Ma prime rénov’ : stupeur et tremblements dans la filière de la rénovation énergétique

Depuis sa création en 2020, plus de 1,8 million de dossiers ont été instruits, et environ 3,2 millions de logements ont bénéficié des aides dans le cadre du dispositif MaPrimeRénov'. ©Shutterstock

Publié le 05/06/2025

6 min

Publié le 05/06/2025

Temps de lecture : 6 min 6 min

Levée de boucliers contre la suspension de Ma prime rénov’ : la filière de la rénovation énergétique toute entière s’inquiète de l’arrêt temporaire des demandes d’aides à la rénovation énergétique. Le secteur du bâtiment envisage des manifestations. Bien que le gouvernement justifie cette décision par des préoccupations liées à la fraude, la filière appelle à une clarification urgente et à la mise en place « d’une politique pérenne et cohérente » pour soutenir cette démarche essentielle à la décarbonation et à la réduction des factures d’énergie des Français.

Par la rédaction, avec AFP

 

Les ministres de l’Économie et du Logement ont confirmé le 4 juin une fermeture « cet été » du guichet de dépôt des dossiers de demande d’aide Ma prime rénov’ pour les rénovations énergétiques globales et les travaux d’isolation et de remplacement de chaudière isolés. Dans un communiqué commun, une vingtaine de fédérations expriment leur « stupéfaction » et leurs « inquiétudes« . Elles estiment que la réunion prévue ce vendredi au ministère de l’Économie pour discuter du marché de la rénovation énergétique n’a « plus lieu d’être car sans objet désormais » et demandent à être reçues par le Premier ministre, François Bayrou. L’absence de stabilité et de visibilité sur le dispositif menace non seulement les emplois et les entreprises du secteur, mais aussi la transition énergétique du pays, en ralentissant la rénovation des logements estiment les fédérations de professionnels du chauffage, de l’énergie, de l’électricité et du génie climatique comme l’UFE, le Synasav ou encore la Capeb. « C’est une décision contre les Français » s’insurge un acteur du secteur, en colère contre « un désengagement brutal de l’État ». « Sans stabilité du dispositif, a fortiori sans sa pérennisation, et sans sa simplification, ce sont des milliers d’entreprises d’installateurs, d’artisans du bâtiment, de distributeurs et d’emplois industriels qui sont directement fragilisés » indiquent les signataires du courrier. 
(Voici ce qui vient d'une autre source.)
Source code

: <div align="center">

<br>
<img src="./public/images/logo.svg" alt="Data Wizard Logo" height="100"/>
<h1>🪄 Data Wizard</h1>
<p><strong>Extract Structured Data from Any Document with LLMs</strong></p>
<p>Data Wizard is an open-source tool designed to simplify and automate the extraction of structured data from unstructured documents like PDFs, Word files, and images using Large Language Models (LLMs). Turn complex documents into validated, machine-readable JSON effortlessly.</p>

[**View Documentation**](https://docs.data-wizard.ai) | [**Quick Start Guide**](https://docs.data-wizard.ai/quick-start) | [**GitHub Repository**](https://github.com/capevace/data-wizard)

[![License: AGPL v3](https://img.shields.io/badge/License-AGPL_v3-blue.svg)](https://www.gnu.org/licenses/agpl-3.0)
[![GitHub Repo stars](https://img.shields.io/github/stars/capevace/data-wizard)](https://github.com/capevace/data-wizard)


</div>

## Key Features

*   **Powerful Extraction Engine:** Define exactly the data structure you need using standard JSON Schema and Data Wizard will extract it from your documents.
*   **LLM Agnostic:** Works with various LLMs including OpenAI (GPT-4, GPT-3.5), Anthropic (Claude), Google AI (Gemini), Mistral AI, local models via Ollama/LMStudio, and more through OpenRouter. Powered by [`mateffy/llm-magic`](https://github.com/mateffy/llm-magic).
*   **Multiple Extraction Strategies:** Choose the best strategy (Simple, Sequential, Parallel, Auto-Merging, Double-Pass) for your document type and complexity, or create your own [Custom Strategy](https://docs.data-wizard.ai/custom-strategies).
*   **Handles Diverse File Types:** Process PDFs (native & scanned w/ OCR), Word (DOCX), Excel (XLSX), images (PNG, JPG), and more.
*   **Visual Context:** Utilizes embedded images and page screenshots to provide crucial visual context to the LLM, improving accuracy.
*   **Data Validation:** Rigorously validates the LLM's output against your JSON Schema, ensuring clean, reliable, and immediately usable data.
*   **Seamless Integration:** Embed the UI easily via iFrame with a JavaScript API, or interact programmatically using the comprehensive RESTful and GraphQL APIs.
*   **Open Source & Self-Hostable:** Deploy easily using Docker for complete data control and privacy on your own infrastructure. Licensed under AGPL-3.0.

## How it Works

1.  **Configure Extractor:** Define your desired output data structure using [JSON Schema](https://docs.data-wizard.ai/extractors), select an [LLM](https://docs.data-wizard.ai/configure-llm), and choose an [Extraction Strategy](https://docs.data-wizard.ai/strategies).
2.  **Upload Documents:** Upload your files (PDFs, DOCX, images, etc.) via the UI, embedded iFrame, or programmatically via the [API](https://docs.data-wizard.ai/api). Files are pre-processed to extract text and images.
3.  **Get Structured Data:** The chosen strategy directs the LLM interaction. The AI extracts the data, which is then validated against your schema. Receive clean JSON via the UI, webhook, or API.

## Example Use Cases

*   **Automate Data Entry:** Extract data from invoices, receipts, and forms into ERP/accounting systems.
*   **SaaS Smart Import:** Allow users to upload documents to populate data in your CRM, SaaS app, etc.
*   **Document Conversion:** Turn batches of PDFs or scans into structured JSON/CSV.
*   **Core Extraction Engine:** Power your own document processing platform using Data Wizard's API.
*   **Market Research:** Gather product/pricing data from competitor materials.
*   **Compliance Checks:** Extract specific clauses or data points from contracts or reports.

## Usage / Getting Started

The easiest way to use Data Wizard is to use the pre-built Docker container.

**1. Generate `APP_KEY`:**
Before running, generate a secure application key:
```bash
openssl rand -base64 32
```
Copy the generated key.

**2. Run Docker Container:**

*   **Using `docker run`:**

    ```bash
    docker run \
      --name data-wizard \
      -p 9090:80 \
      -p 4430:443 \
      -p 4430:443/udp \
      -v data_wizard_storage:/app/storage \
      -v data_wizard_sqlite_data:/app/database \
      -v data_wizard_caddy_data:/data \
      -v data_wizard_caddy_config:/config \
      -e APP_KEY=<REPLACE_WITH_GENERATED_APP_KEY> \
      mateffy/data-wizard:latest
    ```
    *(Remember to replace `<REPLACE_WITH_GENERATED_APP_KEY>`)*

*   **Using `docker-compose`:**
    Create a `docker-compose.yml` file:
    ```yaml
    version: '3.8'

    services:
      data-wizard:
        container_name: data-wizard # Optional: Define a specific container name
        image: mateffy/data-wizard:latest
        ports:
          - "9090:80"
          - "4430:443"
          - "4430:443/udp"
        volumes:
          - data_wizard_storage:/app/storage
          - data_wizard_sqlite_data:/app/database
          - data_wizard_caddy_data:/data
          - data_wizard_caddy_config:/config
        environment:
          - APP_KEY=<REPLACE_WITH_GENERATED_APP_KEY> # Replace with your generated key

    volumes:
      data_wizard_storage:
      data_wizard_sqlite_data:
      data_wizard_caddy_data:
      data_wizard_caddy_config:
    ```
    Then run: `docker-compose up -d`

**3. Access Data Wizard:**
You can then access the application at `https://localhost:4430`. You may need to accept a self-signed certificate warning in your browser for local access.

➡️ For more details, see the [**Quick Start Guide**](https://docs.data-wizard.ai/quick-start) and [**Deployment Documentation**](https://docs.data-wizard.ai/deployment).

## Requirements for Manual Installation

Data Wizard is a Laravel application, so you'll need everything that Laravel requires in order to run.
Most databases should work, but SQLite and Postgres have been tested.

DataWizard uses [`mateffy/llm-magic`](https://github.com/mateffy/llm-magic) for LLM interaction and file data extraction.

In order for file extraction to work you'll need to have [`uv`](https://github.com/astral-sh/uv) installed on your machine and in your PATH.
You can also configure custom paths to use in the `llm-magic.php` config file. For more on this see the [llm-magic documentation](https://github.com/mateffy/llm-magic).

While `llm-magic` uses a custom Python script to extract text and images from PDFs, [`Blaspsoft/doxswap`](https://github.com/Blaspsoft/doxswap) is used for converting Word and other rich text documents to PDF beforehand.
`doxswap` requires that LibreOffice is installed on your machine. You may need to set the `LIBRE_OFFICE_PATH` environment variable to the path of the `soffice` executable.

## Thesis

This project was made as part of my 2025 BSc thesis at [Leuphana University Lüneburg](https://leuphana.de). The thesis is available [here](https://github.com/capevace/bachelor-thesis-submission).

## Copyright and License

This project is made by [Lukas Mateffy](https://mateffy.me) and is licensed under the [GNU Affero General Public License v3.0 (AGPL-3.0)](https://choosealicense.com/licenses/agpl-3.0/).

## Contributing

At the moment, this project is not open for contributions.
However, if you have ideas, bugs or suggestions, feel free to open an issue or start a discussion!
Un secteur « sinistré » avec les multiples crises

Olivier Salleron, président de la Fédération française du bâtiment (FFB), juge la décision du gouvernement de fermer le guichet de dépôts de demandes d’aide Ma prime rénov’ « injustifiable, inqualifiable« , risquant de mettre « sur le carreau 100 000 salariés du secteur« . La FFB compte profiter de son congrès national le 13 juin pour « décider des mesures à prendre« , indique Olivier Salleron à l’AFP. « Ça va gronder« , ajoute-t-il, manifestations, blocages, montagse de grues dans des « lieux stratégiques » étant envisagés. Même volonté de protester du côté du syndicat des artisans du bâtiment, la Capeb, qui s’organise pour définir « un mouvement » afin de « réagir fortement et dire notre mécontentement« , selon son président Jean-Christophe Repon, interrogé par Franceinfo. La rénovation énergétique représente 30 % de l’activité des adhérents de la FFB et 600 000 salariés, selon Olivier Salleron. « Les TPE, PME, artisans, tout le monde est vent debout. Avec en plus la crise grave et historique du logement neuf, trop c’est trop, on ne va pas se laisser crever sans rien dire« , gronde-t-il.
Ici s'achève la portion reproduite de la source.